───── Task input

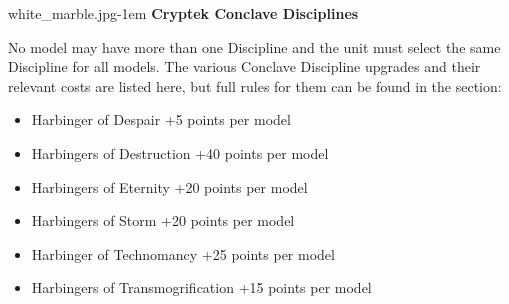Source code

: \begin{minipage}[t]{0.72\textwidth}
	\vspace*{3em}
	\begin{imgminipage}{white_marble.jpg}{\textwidth-1em}
			\textbf{Cryptek Conclave Disciplines}
			
			No model may have more than one Discipline and the unit must select the same Discipline for all models. The various Conclave Discipline upgrades and their relevant costs are listed here, but full rules for them can be found in the  section:
			\begin{itemize}
				\item Harbinger of Despair \dotfill +5 points per model
				\item Harbingers of Destruction \dotfill +40 points per model
				\item Harbingers of Eternity \dotfill +20 points per model
				\item Harbingers of Storm \dotfill +20 points per model
				\item Harbinger of Technomancy \dotfill +25 points per model
				\item Harbingers of Transmogrification \dotfill +15 points per model
			\end{itemize}
	\end{imgminipage}
\end{minipage}



\newpage
\subsubsection[Arch-Cryptek]{}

──────────

Within the records above, determine how many lines contain the word "points". Respond with that number and no other text.

6